[Opening Records shown section]

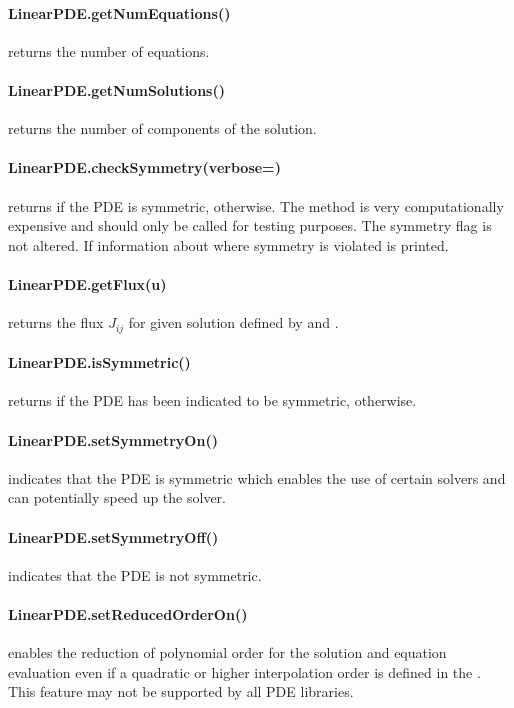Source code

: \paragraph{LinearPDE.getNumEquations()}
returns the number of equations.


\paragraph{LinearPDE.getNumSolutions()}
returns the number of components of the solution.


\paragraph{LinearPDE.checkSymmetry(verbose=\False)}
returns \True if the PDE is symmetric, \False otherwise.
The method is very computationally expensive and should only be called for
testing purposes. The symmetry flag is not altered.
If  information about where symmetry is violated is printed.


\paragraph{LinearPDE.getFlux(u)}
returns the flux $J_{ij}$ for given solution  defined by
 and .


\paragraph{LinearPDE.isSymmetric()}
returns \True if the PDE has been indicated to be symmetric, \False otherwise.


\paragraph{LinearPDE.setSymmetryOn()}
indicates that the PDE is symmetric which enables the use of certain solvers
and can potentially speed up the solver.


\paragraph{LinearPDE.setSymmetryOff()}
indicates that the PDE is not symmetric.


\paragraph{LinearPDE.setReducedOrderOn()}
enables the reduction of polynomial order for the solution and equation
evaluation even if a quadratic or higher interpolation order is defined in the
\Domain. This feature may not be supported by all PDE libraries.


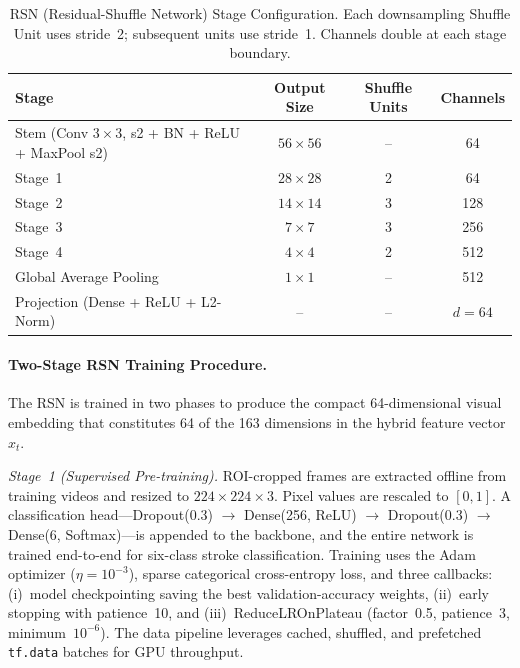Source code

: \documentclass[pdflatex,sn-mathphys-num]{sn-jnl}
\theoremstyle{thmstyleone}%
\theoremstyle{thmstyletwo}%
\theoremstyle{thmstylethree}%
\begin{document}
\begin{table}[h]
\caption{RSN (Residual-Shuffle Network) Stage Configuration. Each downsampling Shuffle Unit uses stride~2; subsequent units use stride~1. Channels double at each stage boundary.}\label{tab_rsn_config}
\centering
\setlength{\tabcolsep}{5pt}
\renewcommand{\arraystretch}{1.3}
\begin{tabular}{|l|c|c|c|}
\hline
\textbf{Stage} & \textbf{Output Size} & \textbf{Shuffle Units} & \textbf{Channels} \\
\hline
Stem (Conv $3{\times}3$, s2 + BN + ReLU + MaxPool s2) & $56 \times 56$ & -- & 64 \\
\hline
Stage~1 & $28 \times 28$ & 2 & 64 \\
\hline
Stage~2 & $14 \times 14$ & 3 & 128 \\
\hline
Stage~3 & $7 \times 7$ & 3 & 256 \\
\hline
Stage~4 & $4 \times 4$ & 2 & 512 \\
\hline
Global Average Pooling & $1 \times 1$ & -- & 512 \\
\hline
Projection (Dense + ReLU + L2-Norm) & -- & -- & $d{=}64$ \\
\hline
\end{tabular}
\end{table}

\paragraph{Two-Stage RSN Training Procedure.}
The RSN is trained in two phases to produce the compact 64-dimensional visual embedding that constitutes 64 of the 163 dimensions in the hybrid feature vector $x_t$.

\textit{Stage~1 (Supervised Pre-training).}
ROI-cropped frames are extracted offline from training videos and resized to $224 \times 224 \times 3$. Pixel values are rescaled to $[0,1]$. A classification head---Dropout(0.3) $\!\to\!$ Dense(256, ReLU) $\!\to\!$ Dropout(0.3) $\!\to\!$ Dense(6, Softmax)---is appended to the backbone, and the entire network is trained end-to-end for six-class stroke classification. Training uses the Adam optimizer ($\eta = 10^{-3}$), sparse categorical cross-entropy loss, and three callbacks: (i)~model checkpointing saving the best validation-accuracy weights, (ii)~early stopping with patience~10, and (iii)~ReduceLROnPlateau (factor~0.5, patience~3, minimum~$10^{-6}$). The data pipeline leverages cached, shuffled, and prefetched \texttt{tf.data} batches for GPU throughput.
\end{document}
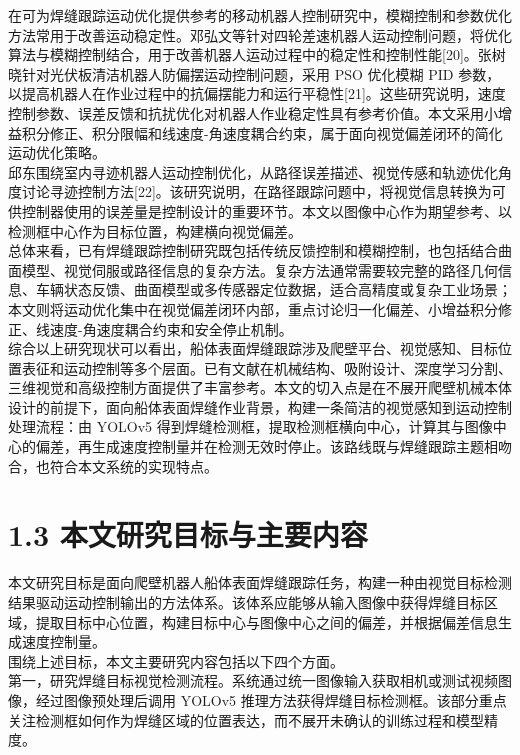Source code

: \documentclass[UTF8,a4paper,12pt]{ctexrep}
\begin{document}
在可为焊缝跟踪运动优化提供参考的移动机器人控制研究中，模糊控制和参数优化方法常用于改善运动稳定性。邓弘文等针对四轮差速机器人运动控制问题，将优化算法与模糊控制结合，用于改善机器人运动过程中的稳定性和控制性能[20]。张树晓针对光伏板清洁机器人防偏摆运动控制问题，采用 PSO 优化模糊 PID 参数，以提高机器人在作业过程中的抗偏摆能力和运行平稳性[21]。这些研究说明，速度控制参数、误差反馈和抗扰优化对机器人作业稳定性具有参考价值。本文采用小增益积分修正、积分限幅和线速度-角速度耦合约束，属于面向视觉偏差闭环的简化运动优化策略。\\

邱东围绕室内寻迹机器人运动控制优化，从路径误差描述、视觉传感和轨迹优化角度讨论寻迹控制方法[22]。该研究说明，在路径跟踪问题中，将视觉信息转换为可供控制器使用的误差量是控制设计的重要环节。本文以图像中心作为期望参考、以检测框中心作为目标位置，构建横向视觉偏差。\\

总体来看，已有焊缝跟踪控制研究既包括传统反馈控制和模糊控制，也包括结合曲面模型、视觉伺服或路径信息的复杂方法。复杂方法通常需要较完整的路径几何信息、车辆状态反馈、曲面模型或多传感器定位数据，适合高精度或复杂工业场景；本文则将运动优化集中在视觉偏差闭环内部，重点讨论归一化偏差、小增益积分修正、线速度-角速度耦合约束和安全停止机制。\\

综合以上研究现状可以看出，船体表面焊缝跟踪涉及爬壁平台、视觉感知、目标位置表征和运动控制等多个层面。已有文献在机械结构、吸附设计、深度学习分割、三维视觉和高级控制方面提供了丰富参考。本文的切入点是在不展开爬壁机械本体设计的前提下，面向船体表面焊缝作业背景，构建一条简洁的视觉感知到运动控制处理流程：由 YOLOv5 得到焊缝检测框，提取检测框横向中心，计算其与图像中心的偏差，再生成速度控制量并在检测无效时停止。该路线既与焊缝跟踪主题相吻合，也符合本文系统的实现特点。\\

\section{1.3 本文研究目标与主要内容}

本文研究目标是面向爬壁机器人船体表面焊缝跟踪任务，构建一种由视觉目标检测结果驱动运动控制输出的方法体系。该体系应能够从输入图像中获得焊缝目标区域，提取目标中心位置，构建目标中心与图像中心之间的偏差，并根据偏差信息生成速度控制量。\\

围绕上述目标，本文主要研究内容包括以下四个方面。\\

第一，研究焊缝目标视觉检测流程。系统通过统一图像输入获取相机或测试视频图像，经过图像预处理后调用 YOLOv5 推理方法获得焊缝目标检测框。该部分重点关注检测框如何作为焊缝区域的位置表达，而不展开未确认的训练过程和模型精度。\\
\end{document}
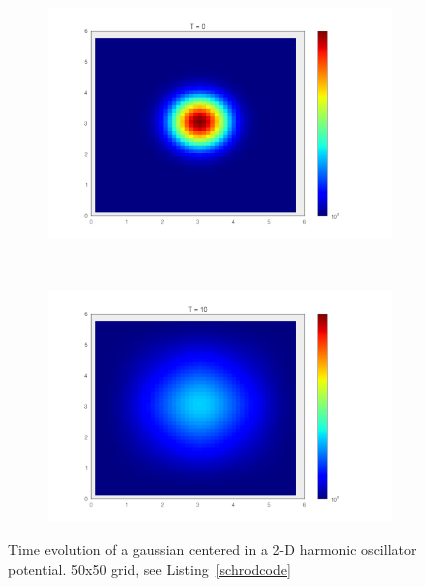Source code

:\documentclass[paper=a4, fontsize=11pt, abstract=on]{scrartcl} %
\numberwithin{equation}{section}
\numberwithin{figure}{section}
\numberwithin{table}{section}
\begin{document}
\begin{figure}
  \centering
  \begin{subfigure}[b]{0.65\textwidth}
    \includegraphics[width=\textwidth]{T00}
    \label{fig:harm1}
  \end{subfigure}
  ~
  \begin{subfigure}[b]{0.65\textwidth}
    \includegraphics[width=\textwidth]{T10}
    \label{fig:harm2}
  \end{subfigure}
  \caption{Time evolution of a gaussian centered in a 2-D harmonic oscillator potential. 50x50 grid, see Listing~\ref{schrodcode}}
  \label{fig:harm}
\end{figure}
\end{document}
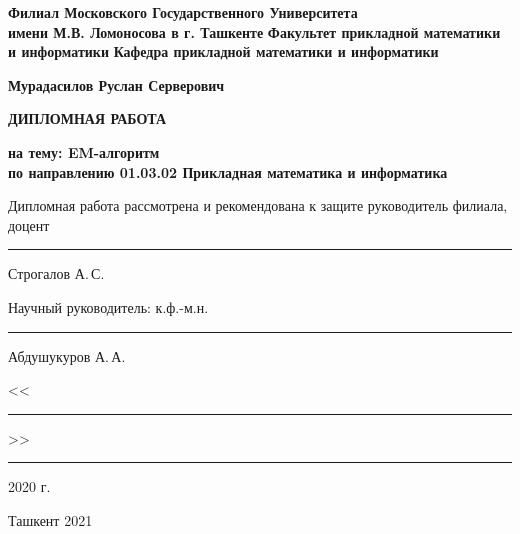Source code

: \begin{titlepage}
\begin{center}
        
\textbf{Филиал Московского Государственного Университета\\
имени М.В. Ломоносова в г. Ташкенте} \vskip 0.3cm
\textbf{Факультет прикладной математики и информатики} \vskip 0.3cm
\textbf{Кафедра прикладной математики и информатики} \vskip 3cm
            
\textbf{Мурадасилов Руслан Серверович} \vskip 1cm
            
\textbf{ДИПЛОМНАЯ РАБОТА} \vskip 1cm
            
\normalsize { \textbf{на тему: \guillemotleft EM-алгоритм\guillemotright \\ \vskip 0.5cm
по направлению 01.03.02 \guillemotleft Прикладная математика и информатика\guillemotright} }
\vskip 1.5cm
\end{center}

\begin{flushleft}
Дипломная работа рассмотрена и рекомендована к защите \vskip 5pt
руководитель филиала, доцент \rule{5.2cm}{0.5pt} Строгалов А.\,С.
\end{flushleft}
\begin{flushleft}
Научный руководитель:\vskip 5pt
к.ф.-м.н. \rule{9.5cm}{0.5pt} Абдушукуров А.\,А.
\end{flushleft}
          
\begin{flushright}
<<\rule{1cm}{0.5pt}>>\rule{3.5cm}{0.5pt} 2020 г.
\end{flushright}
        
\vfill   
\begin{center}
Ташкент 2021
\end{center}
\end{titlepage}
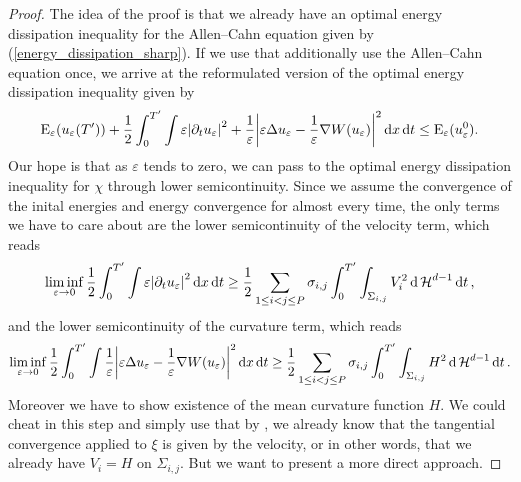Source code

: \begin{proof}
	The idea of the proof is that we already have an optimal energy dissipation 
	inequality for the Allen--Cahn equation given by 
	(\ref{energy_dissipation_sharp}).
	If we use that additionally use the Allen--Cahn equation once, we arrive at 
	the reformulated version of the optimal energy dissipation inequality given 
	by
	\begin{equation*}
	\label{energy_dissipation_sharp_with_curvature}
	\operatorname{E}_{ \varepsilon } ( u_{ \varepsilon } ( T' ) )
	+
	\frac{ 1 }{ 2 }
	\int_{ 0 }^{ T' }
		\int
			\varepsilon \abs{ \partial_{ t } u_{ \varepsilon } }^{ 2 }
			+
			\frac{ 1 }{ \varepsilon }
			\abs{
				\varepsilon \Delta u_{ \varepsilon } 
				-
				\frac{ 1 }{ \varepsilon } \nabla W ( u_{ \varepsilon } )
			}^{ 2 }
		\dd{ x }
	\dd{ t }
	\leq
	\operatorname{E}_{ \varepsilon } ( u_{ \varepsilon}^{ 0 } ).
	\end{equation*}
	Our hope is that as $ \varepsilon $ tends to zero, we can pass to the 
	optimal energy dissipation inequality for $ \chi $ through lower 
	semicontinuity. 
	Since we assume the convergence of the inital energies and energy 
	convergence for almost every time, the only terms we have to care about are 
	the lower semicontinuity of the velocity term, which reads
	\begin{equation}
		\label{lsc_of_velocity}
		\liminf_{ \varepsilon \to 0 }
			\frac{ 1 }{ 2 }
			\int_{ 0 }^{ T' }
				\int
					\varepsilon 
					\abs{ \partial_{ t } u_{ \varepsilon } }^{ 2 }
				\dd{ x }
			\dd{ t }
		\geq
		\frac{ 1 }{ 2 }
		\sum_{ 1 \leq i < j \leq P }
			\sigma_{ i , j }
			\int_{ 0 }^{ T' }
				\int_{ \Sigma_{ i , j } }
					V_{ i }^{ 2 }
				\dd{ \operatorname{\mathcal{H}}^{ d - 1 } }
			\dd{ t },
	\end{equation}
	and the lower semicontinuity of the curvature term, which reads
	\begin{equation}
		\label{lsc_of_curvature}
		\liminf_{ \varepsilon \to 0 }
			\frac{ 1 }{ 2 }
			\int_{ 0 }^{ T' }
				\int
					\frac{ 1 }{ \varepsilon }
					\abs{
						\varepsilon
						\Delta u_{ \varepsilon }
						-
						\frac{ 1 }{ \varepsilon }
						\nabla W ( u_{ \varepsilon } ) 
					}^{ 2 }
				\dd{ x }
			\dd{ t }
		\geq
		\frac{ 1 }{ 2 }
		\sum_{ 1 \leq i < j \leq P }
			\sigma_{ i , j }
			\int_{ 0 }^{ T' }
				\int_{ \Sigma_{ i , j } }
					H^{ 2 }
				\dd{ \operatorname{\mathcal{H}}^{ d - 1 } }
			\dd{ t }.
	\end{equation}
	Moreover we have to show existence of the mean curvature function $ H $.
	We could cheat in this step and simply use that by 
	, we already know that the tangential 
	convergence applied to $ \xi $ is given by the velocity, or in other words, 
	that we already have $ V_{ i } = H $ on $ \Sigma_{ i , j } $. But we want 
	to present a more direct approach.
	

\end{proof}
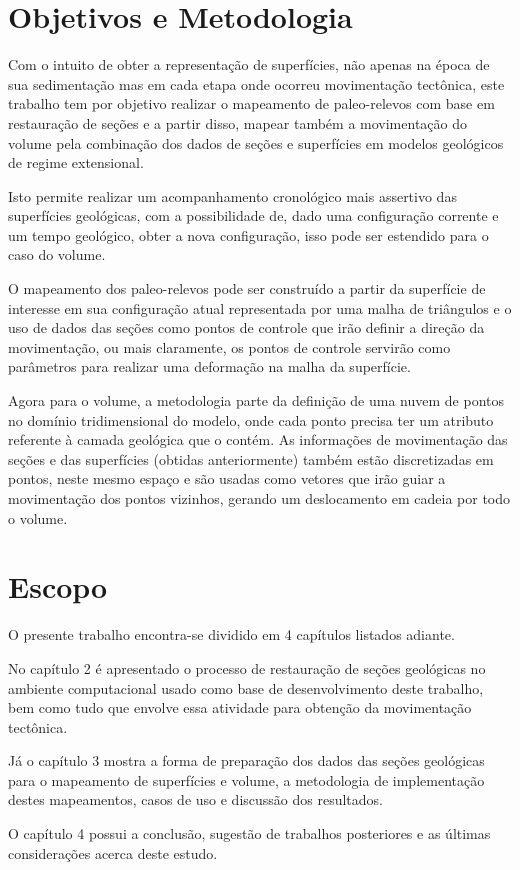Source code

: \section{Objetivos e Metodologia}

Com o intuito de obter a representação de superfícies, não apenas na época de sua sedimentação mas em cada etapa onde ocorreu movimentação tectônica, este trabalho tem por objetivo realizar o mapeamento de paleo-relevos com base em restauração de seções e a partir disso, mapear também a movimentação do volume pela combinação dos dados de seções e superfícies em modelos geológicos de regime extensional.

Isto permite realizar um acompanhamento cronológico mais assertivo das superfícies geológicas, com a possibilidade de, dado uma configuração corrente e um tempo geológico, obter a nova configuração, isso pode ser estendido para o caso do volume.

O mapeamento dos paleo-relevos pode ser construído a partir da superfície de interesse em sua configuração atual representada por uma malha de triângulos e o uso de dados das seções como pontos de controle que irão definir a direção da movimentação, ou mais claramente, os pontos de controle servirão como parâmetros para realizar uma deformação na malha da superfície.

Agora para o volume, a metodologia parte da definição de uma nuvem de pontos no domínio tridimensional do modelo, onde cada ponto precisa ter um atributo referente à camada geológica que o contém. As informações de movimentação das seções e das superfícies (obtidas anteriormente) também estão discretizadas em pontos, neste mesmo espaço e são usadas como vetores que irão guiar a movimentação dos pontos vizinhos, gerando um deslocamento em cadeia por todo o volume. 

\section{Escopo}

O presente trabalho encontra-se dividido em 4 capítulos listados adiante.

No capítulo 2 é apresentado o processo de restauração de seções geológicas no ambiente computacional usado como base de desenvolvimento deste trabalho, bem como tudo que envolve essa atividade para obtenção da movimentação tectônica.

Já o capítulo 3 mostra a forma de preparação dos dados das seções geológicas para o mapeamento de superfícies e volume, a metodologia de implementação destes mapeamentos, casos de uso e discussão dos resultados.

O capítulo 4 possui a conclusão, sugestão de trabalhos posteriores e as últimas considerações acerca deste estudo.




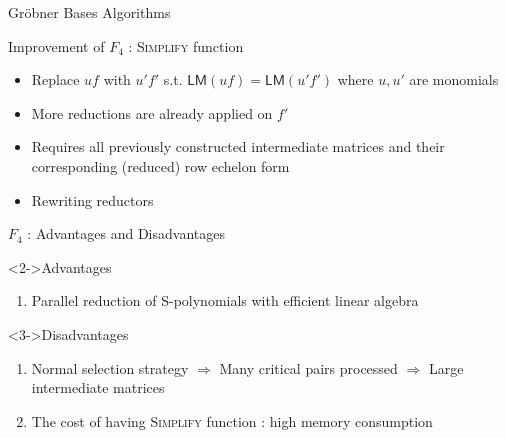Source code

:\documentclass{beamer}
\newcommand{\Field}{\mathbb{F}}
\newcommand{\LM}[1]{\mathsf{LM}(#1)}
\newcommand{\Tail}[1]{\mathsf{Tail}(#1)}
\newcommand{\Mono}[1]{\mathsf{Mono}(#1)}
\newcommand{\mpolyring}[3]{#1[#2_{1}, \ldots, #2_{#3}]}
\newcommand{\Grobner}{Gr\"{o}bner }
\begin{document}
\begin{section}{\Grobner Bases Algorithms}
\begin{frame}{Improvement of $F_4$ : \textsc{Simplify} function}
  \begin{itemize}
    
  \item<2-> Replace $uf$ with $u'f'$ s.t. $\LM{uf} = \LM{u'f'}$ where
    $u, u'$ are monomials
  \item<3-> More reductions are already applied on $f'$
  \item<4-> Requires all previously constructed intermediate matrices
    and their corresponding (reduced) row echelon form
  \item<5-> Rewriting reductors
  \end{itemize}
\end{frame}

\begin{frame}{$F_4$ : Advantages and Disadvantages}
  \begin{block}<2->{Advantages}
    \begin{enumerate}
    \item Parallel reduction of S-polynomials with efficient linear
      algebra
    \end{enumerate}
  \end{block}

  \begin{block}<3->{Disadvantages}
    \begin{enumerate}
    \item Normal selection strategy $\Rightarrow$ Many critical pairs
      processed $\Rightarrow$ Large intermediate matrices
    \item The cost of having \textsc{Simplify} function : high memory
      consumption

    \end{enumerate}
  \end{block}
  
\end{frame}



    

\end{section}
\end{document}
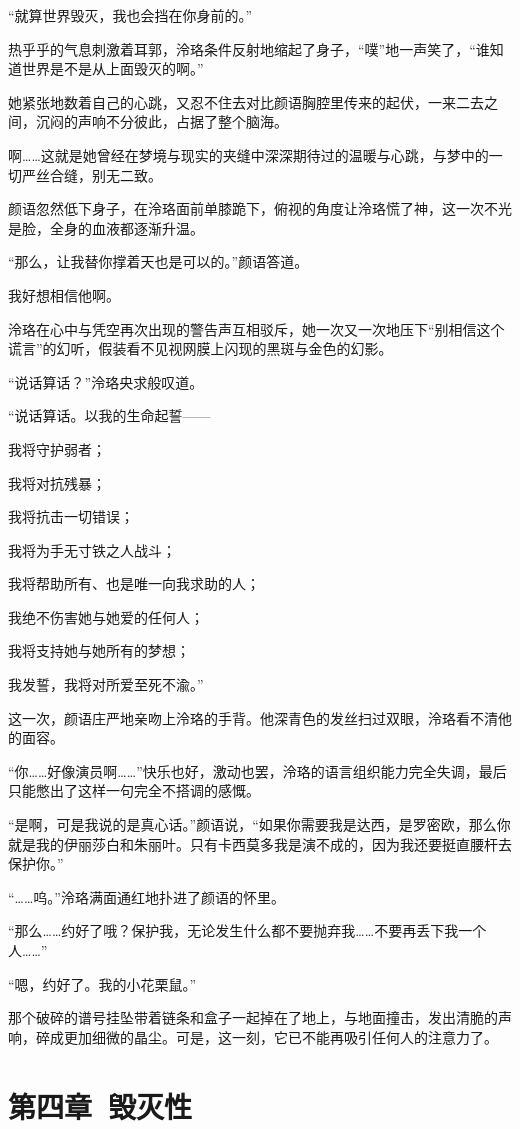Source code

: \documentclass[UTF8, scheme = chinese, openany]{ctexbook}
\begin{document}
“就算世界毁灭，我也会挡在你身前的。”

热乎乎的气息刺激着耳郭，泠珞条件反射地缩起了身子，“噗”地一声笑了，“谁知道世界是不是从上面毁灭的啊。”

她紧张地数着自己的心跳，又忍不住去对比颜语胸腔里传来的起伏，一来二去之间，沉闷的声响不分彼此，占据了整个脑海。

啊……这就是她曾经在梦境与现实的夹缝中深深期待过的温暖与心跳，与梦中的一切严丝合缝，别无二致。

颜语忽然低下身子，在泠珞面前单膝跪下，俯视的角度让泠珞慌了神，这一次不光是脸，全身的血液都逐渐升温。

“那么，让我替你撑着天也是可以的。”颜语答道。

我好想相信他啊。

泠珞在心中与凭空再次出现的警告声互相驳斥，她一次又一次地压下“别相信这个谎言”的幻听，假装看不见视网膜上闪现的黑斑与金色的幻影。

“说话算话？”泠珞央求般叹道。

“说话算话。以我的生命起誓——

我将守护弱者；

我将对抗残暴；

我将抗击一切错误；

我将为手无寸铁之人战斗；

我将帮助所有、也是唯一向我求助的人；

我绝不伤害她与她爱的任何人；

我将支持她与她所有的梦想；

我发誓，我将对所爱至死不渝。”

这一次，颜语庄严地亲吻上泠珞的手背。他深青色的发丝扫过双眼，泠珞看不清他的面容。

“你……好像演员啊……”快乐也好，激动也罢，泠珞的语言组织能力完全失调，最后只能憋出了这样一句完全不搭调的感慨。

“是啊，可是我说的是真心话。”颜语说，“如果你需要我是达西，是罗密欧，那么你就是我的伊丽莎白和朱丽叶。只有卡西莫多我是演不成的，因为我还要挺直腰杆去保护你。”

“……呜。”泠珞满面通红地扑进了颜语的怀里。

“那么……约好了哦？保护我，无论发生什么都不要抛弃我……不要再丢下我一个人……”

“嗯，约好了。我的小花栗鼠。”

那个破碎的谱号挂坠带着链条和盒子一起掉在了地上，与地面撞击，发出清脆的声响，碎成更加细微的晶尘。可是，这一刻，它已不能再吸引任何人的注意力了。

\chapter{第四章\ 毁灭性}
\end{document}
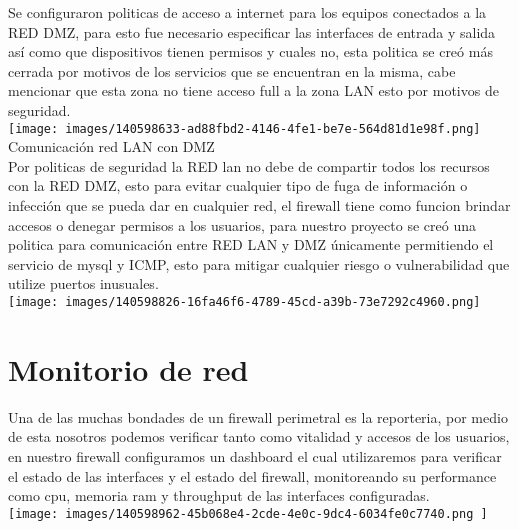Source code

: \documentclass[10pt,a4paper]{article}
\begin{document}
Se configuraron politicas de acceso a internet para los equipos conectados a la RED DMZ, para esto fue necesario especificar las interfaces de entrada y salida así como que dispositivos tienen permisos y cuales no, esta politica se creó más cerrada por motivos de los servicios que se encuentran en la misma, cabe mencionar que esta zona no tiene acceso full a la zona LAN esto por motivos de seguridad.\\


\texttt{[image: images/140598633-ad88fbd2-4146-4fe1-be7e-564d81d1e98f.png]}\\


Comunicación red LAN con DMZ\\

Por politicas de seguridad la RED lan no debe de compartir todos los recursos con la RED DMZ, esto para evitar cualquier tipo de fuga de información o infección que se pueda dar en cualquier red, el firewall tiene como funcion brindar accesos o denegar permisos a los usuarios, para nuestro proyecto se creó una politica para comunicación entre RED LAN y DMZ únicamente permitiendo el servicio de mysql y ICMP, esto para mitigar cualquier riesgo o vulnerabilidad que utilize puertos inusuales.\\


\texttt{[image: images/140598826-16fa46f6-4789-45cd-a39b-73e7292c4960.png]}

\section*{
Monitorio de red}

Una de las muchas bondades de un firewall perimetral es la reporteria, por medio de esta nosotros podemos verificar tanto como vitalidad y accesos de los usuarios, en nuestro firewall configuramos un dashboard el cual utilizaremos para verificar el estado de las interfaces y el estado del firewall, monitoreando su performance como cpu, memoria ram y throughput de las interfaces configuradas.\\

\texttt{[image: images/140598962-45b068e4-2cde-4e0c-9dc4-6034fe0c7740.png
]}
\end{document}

[Closing Records shown section]

Required action:
Go through the data above and copy each line that holds the word "defined".

Response:
returns the flux $J_{ij}$ for given solution  defined by
evaluation even if a quadratic or higher interpolation order is defined in the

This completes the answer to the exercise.